──────── RECORDS FOR THIS EXERCISE ────────
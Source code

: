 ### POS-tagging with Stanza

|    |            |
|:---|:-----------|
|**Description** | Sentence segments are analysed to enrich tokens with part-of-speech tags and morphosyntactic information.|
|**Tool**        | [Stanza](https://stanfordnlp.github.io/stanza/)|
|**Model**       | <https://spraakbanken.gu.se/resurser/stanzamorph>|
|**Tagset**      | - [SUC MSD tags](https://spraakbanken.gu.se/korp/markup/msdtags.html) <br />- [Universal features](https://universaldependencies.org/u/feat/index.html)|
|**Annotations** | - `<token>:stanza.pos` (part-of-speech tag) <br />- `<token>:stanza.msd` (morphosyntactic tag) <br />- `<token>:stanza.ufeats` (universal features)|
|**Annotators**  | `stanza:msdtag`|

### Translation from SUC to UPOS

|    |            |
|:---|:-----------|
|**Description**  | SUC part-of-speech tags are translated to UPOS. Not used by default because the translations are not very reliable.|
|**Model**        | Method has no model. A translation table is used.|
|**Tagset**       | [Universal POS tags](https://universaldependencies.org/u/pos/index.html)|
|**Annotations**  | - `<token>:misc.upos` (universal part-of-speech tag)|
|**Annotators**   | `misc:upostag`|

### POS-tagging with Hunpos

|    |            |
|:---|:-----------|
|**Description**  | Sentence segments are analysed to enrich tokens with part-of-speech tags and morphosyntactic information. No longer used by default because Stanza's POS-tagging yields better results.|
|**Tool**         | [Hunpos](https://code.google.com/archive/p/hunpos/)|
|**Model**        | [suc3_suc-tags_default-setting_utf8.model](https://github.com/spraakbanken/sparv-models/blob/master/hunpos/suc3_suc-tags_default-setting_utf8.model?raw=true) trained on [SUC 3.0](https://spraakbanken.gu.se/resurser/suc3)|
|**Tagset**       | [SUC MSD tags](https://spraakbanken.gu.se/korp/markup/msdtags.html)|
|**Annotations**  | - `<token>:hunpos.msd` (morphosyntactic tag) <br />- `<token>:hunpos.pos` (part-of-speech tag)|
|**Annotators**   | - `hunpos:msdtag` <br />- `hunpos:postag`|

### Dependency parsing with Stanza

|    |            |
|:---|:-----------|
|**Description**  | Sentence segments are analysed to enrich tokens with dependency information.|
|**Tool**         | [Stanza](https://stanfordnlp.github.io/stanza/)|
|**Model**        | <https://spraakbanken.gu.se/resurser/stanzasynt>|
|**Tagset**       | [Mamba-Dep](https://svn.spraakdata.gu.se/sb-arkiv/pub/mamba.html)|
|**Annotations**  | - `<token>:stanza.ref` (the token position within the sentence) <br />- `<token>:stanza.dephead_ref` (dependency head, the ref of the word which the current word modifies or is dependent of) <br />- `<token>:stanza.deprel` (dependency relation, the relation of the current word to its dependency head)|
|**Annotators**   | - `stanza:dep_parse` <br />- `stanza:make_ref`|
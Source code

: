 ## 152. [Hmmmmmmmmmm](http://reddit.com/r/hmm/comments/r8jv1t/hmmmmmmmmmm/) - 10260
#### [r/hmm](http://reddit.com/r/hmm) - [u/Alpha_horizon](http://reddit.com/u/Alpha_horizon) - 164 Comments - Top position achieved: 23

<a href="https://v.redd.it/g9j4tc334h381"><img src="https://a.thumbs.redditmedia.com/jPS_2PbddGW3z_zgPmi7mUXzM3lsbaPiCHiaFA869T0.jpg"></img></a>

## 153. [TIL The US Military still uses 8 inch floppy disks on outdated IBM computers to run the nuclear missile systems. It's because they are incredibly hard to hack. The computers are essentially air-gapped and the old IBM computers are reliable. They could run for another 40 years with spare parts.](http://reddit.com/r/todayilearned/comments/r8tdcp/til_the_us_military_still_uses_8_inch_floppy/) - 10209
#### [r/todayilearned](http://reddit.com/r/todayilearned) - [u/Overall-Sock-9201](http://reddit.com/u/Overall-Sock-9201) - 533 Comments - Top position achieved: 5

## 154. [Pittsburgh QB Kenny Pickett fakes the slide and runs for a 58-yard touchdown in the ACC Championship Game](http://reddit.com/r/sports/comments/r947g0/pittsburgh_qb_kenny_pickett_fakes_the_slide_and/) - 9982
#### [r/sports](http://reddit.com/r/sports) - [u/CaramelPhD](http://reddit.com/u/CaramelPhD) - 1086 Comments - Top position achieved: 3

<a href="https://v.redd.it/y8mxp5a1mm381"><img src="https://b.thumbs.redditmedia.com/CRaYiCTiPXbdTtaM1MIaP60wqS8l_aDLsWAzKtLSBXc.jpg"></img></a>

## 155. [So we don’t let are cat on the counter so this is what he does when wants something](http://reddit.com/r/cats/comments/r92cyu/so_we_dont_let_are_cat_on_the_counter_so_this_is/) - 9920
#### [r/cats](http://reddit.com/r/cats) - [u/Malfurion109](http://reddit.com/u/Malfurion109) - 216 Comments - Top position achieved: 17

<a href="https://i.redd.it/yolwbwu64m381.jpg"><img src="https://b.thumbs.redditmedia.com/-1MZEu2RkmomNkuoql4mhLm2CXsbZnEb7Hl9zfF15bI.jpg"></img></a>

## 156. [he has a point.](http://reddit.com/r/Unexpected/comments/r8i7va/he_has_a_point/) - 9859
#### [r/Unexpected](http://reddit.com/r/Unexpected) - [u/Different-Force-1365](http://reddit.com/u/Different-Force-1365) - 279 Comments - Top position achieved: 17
────────
──────── RECORDS FOR THIS EXERCISE ────────
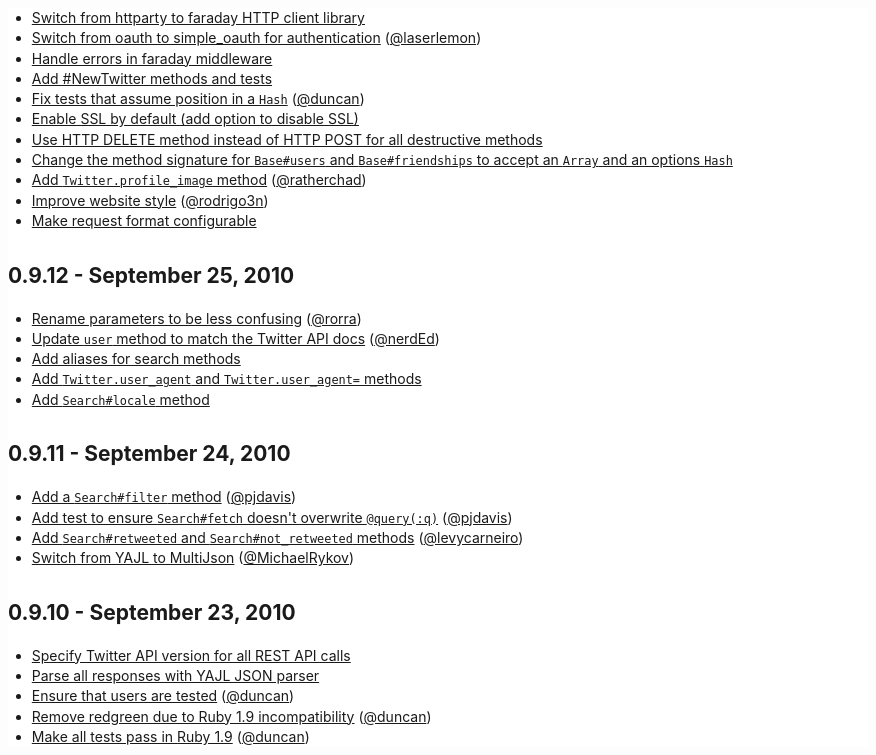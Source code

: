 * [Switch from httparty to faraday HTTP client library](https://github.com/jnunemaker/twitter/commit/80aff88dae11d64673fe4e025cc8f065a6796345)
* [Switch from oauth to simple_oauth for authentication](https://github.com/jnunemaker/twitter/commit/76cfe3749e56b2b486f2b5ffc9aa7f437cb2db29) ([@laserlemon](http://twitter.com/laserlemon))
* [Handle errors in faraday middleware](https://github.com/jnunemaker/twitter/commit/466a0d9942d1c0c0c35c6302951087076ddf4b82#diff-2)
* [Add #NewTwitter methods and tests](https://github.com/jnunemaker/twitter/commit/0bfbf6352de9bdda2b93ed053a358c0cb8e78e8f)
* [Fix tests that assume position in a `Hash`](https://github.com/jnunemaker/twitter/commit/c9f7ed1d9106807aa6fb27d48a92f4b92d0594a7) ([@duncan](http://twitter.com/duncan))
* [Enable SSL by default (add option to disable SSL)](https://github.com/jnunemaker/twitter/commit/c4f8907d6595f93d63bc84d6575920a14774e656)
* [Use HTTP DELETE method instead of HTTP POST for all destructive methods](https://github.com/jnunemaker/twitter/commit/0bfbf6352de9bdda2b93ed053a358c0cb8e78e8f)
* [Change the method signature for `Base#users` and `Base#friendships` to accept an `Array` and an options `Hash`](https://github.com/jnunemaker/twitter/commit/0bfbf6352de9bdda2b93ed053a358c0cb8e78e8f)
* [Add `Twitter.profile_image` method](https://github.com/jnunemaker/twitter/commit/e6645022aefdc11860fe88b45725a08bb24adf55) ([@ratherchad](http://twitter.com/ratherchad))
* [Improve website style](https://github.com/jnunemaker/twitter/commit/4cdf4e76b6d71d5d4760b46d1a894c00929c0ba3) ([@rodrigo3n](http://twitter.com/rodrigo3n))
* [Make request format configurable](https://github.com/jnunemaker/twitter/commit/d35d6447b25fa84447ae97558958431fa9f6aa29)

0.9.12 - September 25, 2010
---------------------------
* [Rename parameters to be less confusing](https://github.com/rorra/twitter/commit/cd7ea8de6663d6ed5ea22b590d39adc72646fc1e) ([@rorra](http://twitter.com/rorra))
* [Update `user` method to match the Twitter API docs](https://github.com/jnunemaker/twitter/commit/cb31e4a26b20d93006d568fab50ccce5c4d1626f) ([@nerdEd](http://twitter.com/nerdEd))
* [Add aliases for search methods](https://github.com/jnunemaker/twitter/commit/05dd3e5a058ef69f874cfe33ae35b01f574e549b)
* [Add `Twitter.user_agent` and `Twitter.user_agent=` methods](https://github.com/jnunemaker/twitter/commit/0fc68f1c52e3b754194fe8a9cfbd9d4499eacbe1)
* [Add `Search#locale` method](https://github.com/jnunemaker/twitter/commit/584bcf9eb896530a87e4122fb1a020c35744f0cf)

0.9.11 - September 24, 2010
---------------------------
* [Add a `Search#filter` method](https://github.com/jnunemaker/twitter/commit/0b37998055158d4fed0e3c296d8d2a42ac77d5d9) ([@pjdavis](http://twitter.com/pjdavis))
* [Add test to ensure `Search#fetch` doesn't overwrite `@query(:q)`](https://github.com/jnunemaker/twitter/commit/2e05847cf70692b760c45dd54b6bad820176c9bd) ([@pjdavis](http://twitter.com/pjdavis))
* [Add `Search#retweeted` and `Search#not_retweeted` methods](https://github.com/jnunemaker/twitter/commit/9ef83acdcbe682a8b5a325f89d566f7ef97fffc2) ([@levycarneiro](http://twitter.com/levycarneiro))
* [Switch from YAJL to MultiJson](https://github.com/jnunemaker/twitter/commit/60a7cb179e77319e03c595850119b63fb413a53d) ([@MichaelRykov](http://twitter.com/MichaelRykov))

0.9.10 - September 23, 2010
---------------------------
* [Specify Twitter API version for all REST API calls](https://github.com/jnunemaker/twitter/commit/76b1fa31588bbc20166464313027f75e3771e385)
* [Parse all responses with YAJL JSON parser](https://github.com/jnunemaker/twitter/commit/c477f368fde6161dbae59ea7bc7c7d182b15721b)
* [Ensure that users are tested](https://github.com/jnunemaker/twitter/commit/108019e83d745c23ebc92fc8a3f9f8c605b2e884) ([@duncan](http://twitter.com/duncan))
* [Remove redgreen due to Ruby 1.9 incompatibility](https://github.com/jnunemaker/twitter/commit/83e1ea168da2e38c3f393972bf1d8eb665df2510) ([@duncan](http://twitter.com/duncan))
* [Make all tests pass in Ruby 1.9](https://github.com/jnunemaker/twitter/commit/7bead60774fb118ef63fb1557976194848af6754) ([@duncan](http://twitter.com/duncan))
────────
REQUIREMENT: Wherever the string "methods" appears in the entries above, return the line it appears on.

ANSWER:
* [Add #NewTwitter methods and tests](https://github.com/jnunemaker/twitter/commit/0bfbf6352de9bdda2b93ed053a358c0cb8e78e8f)
* [Use HTTP DELETE method instead of HTTP POST for all destructive methods](https://github.com/jnunemaker/twitter/commit/0bfbf6352de9bdda2b93ed053a358c0cb8e78e8f)
* [Add aliases for search methods](https://github.com/jnunemaker/twitter/commit/05dd3e5a058ef69f874cfe33ae35b01f574e549b)
* [Add `Twitter.user_agent` and `Twitter.user_agent=` methods](https://github.com/jnunemaker/twitter/commit/0fc68f1c52e3b754194fe8a9cfbd9d4499eacbe1)
* [Add `Search#retweeted` and `Search#not_retweeted` methods](https://github.com/jnunemaker/twitter/commit/9ef83acdcbe682a8b5a325f89d566f7ef97fffc2) ([@levycarneiro](http://twitter.com/levycarneiro))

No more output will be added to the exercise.